[TASK PROMPT]:
Among the records that follow, how many lines contain the word "vercel"? Give the number and no other words.

[DATA SUPPLIED]:
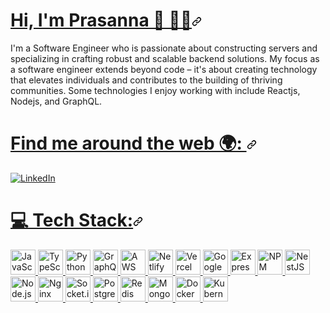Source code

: <!-- Introduction -->

<h1 id="user-content-hi-im-prasanna--" dir="auto"><a class="heading-link" href="#hi-im-prasanna--">Hi, I'm Prasanna 👋 🧑‍💻<svg class="octicon octicon-link" viewBox="0 0 16 16" version="1.1" width="16" height="16" aria-hidden="true"><path d="m7.775 3.275 1.25-1.25a3.5 3.5 0 1 1 4.95 4.95l-2.5 2.5a3.5 3.5 0 0 1-4.95 0 .751.751 0 0 1 .018-1.042.751.751 0 0 1 1.042-.018 1.998 1.998 0 0 0 2.83 0l2.5-2.5a2.002 2.002 0 0 0-2.83-2.83l-1.25 1.25a.751.751 0 0 1-1.042-.018.751.751 0 0 1-.018-1.042Zm-4.69 9.64a1.998 1.998 0 0 0 2.83 0l1.25-1.25a.751.751 0 0 1 1.042.018.751.751 0 0 1 .018 1.042l-1.25 1.25a3.5 3.5 0 1 1-4.95-4.95l2.5-2.5a3.5 3.5 0 0 1 4.95 0 .751.751 0 0 1-.018 1.042.751.751 0 0 1-1.042.018 1.998 1.998 0 0 0-2.83 0l-2.5 2.5a1.998 1.998 0 0 0 0 2.83Z"></path></svg></a></h1>

I'm a Software Engineer who is passionate about constructing servers and specializing in crafting robust and scalable backend solutions. My focus as a software engineer extends beyond code – it's about creating technology that elevates individuals and contributes to the building of thriving communities. Some technologies I enjoy working with include Reactjs, Nodejs, and GraphQL.

<!-- Introduction / End -->

<!-- Socials -->

<h1 id="user-content--socials" dir="auto">
   <a class="heading-link" href="#-socials">
      Find me around the web 🌍:
      <svg class="octicon octicon-link" viewBox="0 0 16 16" version="1.1" width="16" height="16" aria-hidden="true">
         <path d="m7.775 3.275 1.25-1.25a3.5 3.5 0 1 1 4.95 4.95l-2.5 2.5a3.5 3.5 0 0 1-4.95 0 .751.751 0 0 1 .018-1.042.751.751 0 0 1 1.042-.018 1.998 1.998 0 0 0 2.83 0l2.5-2.5a2.002 2.002 0 0 0-2.83-2.83l-1.25 1.25a.751.751 0 0 1-1.042-.018.751.751 0 0 1-.018-1.042Zm-4.69 9.64a1.998 1.998 0 0 0 2.83 0l1.25-1.25a.751.751 0 0 1 1.042.018.751.751 0 0 1 .018 1.042l-1.25 1.25a3.5 3.5 0 1 1-4.95-4.95l2.5-2.5a3.5 3.5 0 0 1 4.95 0 .751.751 0 0 1-.018 1.042.751.751 0 0 1-1.042.018 1.998 1.998 0 0 0-2.83 0l-2.5 2.5a1.998 1.998 0 0 0 0 2.83Z"></path>
      </svg>
   </a>
</h1>
<p dir="auto">
   <a href="https://www.linkedin.com/in/prasanna-koirala-51ba09218/" rel="nofollow">
      <img src="https://img.shields.io/badge/LinkedIn-%230077B5.svg?logo=linkedin&amp;logoColor=white" alt="LinkedIn" style="max-width: 100%;">
   </a> 
</p>

<!-- Socials / End  -->

<!-- Tech Stack -->

<h1 id="user-content--tech-stack" dir="auto"><a class="heading-link" href="#-tech-stack">💻 Tech Stack:<svg class="octicon octicon-link" viewBox="0 0 16 16" version="1.1" width="16" height="16" aria-hidden="true"><path d="m7.775 3.275 1.25-1.25a3.5 3.5 0 1 1 4.95 4.95l-2.5 2.5a3.5 3.5 0 0 1-4.95 0 .751.751 0 0 1 .018-1.042.751.751 0 0 1 1.042-.018 1.998 1.998 0 0 0 2.83 0l2.5-2.5a2.002 2.002 0 0 0-2.83-2.83l-1.25 1.25a.751.751 0 0 1-1.042-.018.751.751 0 0 1-.018-1.042Zm-4.69 9.64a1.998 1.998 0 0 0 2.83 0l1.25-1.25a.751.751 0 0 1 1.042.018.751.751 0 0 1 .018 1.042l-1.25 1.25a3.5 3.5 0 1 1-4.95-4.95l2.5-2.5a3.5 3.5 0 0 1 4.95 0 .751.751 0 0 1-.018 1.042.751.751 0 0 1-1.042.018 1.998 1.998 0 0 0-2.83 0l-2.5 2.5a1.998 1.998 0 0 0 0 2.83Z"></path></svg></a></h1>

<p dir="auto">
   <a href="https://www.javascript.com/" target="_blank" rel="noopener noreferrer">
      <img src="https://cdn.jsdelivr.net/gh/devicons/devicon/icons/javascript/javascript-original.svg" alt="JavaScript" width="40" height="40" style="max-width: 100%;">
   </a>
   <a href="https://www.typescriptlang.org/" target="_blank" rel="noopener noreferrer">
      <img src="https://cdn.jsdelivr.net/gh/devicons/devicon/icons/typescript/typescript-original.svg" alt="TypeScript" width="40" height="40" style="max-width: 100%;">
   </a>
   <a href="https://www.python.org/" target="_blank" rel="noopener noreferrer">
      <img src="https://cdn.jsdelivr.net/gh/devicons/devicon/icons/python/python-original.svg" alt="Python" width="40" height="40" style="max-width: 100%;">
   </a>
   <a href="https://graphql.org/" target="_blank" rel="noopener noreferrer">
      <img src="https://cdn.jsdelivr.net/gh/devicons/devicon@latest/icons/graphql/graphql-plain.svg" alt="GraphQL" width="40" height="40" style="max-width: 100%;">
   </a>
   <a href="https://aws.amazon.com/" target="_blank" rel="noopener noreferrer">
      <img src="https://cdn.jsdelivr.net/gh/devicons/devicon@latest/icons/amazonwebservices/amazonwebservices-original-wordmark.svg" alt="AWS" width="40" height="40" style="max-width: 100%;">
   </a>
   <a href="https://www.netlify.com/" target="_blank" rel="noopener noreferrer">
      <img src="https://cdn.jsdelivr.net/gh/devicons/devicon/icons/netlify/netlify-original.svg" alt="Netlify" width="40" height="40" style="max-width: 100%;">
   </a>
   <a href="https://vercel.com/" target="_blank" rel="noopener noreferrer">
      <img src="https://cdn.jsdelivr.net/gh/devicons/devicon/icons/vercel/vercel-original.svg" alt="Vercel" width="40" height="40" style="max-width: 100%;">
   </a>
   <a href="https://cloud.google.com/" target="_blank" rel="noopener noreferrer">
      <img src="https://cdn.jsdelivr.net/gh/devicons/devicon/icons/googlecloud/googlecloud-original.svg" alt="Google Cloud" width="40" height="40" style="max-width: 100%;">
   </a>
<!--    <a href="https://www.apollographql.com/" target="_blank" rel="noopener noreferrer">
      <img src="https://cdn.jsdelivr.net/gh/devicons/devicon/icons/apollographql/apollographql-original.svg" alt="Apollo GraphQL" width="40" height="40" style="max-width: 100%;">
   </a> -->
   <a href="https://expressjs.com/" target="_blank" rel="noopener noreferrer">
      <img src="https://cdn.jsdelivr.net/gh/devicons/devicon/icons/express/express-original.svg" alt="Express.js" width="40" height="40" style="max-width: 100%;">
   </a>
   <a href="https://www.npmjs.com/" target="_blank" rel="noopener noreferrer">
      <img src="https://cdn.jsdelivr.net/gh/devicons/devicon/icons/npm/npm-original-wordmark.svg" alt="NPM" width="40" height="40" style="max-width: 100%;">
   </a>
   <a href="https://nestjs.com/" target="_blank" rel="noopener noreferrer">
      <img src="https://cdn.jsdelivr.net/gh/devicons/devicon@latest/icons/nestjs/nestjs-original.svg" alt="NestJS" width="40" height="40" style="max-width: 100%;">
   </a>
   <a href="https://nodejs.org/" target="_blank" rel="noopener noreferrer">
      <img src="https://cdn.jsdelivr.net/gh/devicons/devicon/icons/nodejs/nodejs-original.svg" alt="Node.js" width="40" height="40" style="max-width: 100%;">
   </a>
   <a href="https://www.nginx.com/" target="_blank" rel="noopener noreferrer">
      <img src="https://cdn.jsdelivr.net/gh/devicons/devicon/icons/nginx/nginx-original.svg" alt="Nginx" width="40" height="40" style="max-width: 100%;">
   </a>
   <a href="https://socket.io/" target="_blank" rel="noopener noreferrer">
      <img src="https://cdn.jsdelivr.net/gh/devicons/devicon/icons/socketio/socketio-original.svg" alt="Socket.io" width="40" height="40" style="max-width: 100%;">
   </a>
   <a href="https://www.postgresql.org/" target="_blank" rel="noopener noreferrer">
      <img src="https://cdn.jsdelivr.net/gh/devicons/devicon/icons/postgresql/postgresql-original.svg" alt="PostgreSQL" width="40" height="40" style="max-width: 100%;">
   </a>
   <a href="https://redis.io/" target="_blank" rel="noopener noreferrer">
      <img src="https://cdn.jsdelivr.net/gh/devicons/devicon/icons/redis/redis-original.svg" alt="Redis" width="40" height="40" style="max-width: 100%;">
   </a>
   <a href="https://www.mongodb.com/" target="_blank" rel="noopener noreferrer">
      <img src="https://cdn.jsdelivr.net/gh/devicons/devicon/icons/mongodb/mongodb-original.svg" alt="MongoDB" width="40" height="40" style="max-width: 100%;">
   </a>
   <a href="https://www.docker.com/" target="_blank" rel="noopener noreferrer">
      <img src="https://cdn.jsdelivr.net/gh/devicons/devicon/icons/docker/docker-original.svg" alt="Docker" width="40" height="40" style="max-width: 100%;">
   </a>
   <a href="https://kubernetes.io/" target="_blank" rel="noopener noreferrer">
        <img src="https://cdn.jsdelivr.net/gh/devicons/devicon/icons/kubernetes/kubernetes-plain.svg" 
       alt="Kubernetes" width="40" height="40" style="max-width: 100%;">
   </a>
</p>

<!-- Tech stack / End -->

[SOLUTION]:
2